Look through the records and copy each line with the string "Gamma" in it.

══ PROVIDED DATA ══

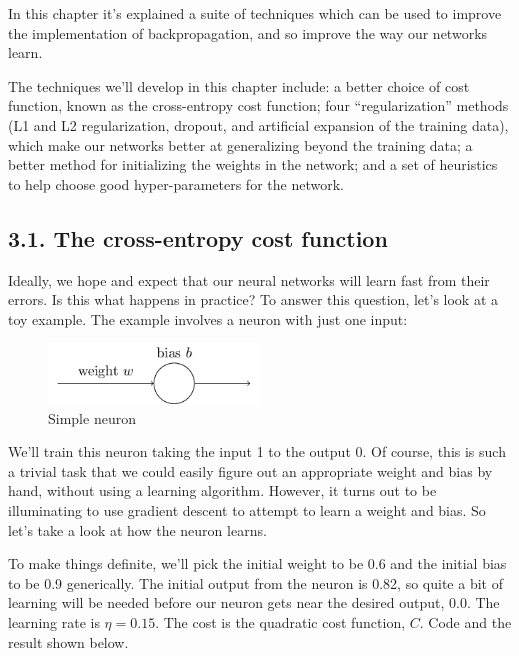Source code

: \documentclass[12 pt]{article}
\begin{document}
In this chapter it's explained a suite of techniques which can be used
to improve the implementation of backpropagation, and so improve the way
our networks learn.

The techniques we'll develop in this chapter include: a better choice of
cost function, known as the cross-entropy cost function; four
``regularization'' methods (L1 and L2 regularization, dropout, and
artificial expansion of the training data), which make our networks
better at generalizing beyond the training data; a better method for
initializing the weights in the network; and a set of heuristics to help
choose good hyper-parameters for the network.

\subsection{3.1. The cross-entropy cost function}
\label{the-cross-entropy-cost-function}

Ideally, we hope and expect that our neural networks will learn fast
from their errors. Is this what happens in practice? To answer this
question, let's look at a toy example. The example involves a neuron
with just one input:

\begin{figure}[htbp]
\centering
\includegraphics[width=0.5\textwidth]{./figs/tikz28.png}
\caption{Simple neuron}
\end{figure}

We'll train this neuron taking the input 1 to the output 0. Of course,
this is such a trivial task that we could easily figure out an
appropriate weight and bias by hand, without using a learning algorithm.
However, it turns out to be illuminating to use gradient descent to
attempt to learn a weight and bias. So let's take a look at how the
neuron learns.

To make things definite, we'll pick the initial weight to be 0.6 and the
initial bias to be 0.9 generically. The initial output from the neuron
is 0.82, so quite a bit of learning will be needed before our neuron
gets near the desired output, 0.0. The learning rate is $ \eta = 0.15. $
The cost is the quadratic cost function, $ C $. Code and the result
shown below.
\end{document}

═══
══ PROVIDED DATA ══

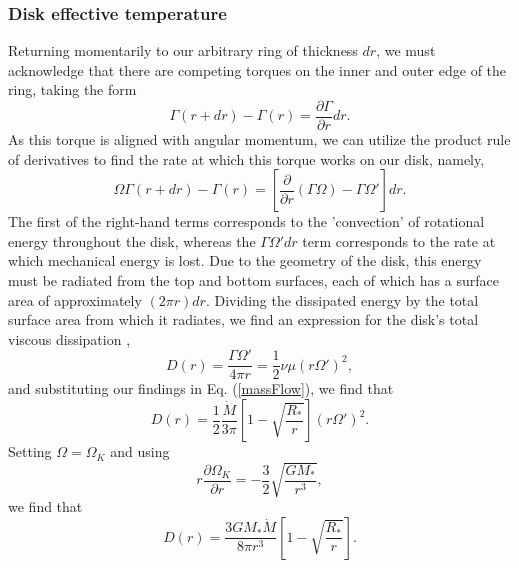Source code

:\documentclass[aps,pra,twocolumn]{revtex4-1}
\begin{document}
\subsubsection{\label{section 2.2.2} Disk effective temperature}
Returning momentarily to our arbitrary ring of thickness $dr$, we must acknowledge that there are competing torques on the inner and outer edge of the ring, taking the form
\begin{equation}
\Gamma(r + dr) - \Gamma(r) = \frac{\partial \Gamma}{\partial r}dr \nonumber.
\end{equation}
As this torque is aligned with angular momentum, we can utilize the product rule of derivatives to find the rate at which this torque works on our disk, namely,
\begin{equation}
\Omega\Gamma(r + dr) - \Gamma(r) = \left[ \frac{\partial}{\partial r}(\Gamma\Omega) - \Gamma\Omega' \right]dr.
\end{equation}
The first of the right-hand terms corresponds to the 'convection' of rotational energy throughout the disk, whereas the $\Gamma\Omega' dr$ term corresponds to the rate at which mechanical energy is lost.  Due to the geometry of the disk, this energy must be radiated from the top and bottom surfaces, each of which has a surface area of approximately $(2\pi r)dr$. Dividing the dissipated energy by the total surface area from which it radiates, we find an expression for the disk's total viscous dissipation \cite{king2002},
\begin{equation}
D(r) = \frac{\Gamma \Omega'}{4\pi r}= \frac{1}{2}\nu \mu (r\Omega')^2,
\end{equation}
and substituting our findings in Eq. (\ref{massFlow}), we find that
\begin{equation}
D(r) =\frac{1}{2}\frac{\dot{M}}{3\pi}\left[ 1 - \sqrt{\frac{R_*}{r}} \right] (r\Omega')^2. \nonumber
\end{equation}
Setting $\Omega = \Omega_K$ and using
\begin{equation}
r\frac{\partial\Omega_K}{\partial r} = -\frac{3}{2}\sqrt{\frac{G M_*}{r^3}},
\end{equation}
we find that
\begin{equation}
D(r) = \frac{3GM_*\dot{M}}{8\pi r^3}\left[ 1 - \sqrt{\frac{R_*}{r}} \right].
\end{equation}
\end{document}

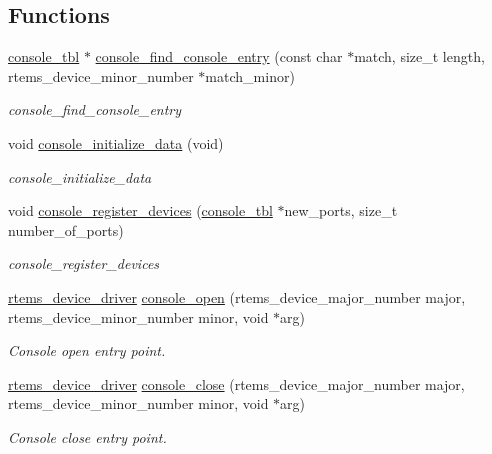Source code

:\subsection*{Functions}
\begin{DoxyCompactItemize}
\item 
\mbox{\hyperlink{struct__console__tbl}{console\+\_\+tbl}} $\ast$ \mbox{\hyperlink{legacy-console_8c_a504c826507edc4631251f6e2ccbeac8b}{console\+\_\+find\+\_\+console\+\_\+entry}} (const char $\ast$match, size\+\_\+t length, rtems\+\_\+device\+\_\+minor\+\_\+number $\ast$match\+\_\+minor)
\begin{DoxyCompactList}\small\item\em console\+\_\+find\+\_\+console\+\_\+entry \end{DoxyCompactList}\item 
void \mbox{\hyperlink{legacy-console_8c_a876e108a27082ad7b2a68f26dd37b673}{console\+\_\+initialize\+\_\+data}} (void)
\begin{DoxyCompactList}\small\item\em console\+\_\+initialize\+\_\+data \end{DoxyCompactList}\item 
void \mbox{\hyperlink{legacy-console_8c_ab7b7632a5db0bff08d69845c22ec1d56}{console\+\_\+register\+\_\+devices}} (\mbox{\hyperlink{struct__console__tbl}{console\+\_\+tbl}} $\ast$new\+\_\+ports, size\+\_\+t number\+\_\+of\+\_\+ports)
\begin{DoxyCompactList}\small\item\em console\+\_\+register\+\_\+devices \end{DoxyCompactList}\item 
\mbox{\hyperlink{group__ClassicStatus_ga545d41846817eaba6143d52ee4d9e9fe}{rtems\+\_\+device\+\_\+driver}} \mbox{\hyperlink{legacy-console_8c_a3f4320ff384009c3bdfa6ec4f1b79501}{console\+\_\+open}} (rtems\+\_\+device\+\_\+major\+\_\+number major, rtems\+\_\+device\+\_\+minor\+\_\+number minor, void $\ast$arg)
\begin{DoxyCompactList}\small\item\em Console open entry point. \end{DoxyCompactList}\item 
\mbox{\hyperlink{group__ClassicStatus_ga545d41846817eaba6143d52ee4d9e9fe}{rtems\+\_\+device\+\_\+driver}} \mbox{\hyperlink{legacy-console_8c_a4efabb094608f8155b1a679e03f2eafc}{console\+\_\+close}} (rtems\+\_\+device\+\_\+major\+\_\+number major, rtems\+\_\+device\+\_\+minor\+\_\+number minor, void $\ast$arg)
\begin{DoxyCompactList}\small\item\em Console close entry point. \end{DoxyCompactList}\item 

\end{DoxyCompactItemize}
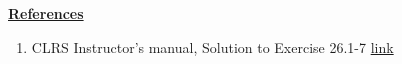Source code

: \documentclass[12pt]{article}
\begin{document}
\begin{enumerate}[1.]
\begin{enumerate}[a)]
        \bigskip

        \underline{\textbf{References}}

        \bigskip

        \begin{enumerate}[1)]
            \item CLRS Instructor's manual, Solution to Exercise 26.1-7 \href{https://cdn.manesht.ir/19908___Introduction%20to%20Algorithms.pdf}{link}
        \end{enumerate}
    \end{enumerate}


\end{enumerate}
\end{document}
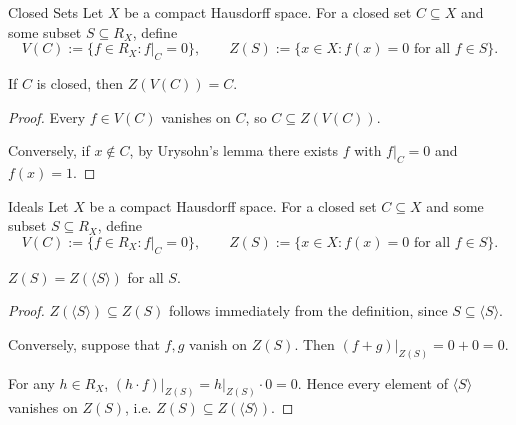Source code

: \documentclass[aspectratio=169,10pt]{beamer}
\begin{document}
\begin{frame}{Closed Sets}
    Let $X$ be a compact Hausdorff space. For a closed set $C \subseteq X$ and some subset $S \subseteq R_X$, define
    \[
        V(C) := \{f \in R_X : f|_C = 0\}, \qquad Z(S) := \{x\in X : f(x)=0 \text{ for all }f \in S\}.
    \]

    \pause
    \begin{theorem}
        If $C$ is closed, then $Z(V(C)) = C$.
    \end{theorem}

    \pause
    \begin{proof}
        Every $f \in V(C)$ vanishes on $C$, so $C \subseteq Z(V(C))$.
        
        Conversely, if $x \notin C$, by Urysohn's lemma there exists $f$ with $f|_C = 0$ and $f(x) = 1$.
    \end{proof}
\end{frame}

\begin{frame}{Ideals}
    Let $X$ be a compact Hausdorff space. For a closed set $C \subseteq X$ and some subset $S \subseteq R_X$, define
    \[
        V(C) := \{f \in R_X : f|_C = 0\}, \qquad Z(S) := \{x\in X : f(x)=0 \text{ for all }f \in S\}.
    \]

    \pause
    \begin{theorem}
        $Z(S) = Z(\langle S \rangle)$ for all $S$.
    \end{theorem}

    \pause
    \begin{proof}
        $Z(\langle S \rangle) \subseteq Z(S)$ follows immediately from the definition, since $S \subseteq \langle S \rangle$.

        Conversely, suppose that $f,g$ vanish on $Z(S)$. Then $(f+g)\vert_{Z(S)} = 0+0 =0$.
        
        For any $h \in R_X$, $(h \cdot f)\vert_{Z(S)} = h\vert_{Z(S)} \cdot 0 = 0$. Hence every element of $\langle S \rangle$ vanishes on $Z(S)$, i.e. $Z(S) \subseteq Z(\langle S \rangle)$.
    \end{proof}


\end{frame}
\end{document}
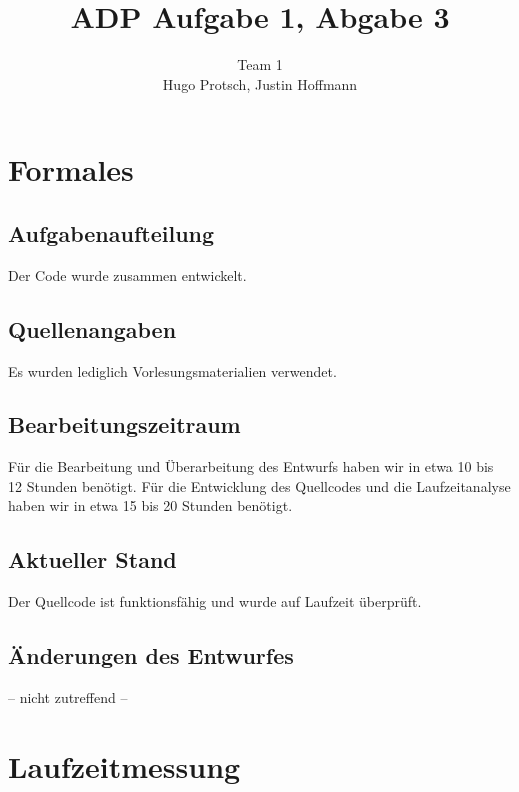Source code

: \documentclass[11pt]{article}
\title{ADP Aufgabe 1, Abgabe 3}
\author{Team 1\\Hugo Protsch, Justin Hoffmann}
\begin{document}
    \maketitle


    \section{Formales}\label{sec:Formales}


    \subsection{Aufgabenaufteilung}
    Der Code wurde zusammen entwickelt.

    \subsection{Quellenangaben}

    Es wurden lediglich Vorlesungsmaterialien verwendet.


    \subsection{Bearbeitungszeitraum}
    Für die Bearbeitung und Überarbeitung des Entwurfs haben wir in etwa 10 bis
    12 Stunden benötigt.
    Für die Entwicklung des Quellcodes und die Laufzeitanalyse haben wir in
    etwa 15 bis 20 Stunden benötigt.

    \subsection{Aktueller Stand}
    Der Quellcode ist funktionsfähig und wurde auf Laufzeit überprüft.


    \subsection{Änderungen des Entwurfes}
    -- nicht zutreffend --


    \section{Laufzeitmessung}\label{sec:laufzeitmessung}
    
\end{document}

═══

▸ TASK ANSWER:
\Gamma(r + dr) - \Gamma(r) = \frac{\partial \Gamma}{\partial r}dr \nonumber.
\Omega\Gamma(r + dr) - \Gamma(r) = \left[ \frac{\partial}{\partial r}(\Gamma\Omega) - \Gamma\Omega' \right]dr.
The first of the right-hand terms corresponds to the 'convection' of rotational energy throughout the disk, whereas the $\Gamma\Omega' dr$ term corresponds to the rate at which mechanical energy is lost.  Due to the geometry of the disk, this energy must be radiated from the top and bottom surfaces, each of which has a surface area of approximately $(2\pi r)dr$. Dividing the dissipated energy by the total surface area from which it radiates, we find an expression for the disk's total viscous dissipation \cite{king2002},
D(r) = \frac{\Gamma \Omega'}{4\pi r}= \frac{1}{2}\nu \mu (r\Omega')^2,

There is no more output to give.